ABC Kids (originally known as Disney's One Saturday Morning until 2002) was an American Saturday morning children's programming block that aired on ABC from September 13, 1997 to August 27, 2011. It featured a mixture of animated and live-action series from Walt Disney Television Animation and Disney Channel, aimed at children between the ages of 6 and 14. This was the second block that showed cable children's channel content on over-the-air television in the United States, the first being Nickelodeon on CBS.

The block regularly aired on Saturday mornings, though certain programs within the lineup aired on Sundays in some parts nationwide due to station preferences for non-educational programming or scheduling issues with regional or network sports broadcasts.

After five years of mainly reruns of programs introduced onto the block prior to the 2007–08 season, ABC decided it would discontinue providing children's programming during the Saturday morning timeslot, and entered into an agreement with Litton Entertainment to program that period; the block closed on August 27, 2011, and Litton's Weekend Adventure, which is structured as a syndication package distributed with virtual exclusivity to ABC's owned-and-operated stations and affiliates, replaced ABC Kids on September 3, 2011.

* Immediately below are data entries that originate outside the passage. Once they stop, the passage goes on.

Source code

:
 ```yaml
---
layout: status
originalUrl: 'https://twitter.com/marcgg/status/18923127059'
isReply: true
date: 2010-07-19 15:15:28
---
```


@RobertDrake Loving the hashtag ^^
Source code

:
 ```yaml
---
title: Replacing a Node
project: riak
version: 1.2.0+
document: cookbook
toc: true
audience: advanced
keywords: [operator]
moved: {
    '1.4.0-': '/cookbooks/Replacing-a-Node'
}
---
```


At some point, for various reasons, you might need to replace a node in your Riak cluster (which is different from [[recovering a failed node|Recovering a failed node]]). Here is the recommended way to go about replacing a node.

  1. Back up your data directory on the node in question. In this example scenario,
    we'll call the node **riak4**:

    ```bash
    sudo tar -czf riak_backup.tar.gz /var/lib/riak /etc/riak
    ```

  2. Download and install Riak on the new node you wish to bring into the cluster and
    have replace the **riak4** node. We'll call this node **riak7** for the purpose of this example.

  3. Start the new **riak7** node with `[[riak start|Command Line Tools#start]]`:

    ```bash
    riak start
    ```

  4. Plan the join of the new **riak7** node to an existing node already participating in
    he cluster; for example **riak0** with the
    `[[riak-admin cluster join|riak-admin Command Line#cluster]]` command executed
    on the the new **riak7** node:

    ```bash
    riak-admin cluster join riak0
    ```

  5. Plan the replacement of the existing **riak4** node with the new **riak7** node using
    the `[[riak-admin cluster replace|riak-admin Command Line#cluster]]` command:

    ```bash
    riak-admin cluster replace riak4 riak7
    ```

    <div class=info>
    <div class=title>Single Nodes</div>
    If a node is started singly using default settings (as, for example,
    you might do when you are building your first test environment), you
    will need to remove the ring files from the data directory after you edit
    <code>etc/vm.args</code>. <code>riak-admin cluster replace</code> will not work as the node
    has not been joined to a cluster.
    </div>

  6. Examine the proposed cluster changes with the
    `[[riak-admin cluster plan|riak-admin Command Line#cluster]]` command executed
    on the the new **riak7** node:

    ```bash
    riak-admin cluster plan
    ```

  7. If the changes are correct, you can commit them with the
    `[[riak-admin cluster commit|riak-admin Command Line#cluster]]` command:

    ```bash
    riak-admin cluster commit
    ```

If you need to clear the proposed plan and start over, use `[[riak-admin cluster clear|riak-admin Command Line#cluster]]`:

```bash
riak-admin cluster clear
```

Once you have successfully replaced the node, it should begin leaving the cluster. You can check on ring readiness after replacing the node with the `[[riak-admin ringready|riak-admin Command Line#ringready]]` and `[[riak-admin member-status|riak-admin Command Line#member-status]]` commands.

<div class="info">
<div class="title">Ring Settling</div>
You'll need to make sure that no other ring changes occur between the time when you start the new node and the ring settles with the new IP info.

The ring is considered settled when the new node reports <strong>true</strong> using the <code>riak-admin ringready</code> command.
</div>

The Walt Disney Company purchased ABC corporate parent Capital Cities/ABC Inc. in 1995. The merger was completed the following year, and in the fall of 1996, ABC's Saturday Morning lineup aired the fifth season of Doug (which had been acquired from Nickelodeon that year) the third season of Gargoyles (which had previously aired on The Disney Afternoon), Mighty Ducks, and Jungle Cubs. The following spring, it premiered the original animated series Nightmare Ned and began airing reruns of Ducktales. It was one of two networks at the time that prominently carried Disney programming on Saturday mornings, as CBS also carried Disney cartoons (which were mostly television spin-offs of Disney Renaissance films).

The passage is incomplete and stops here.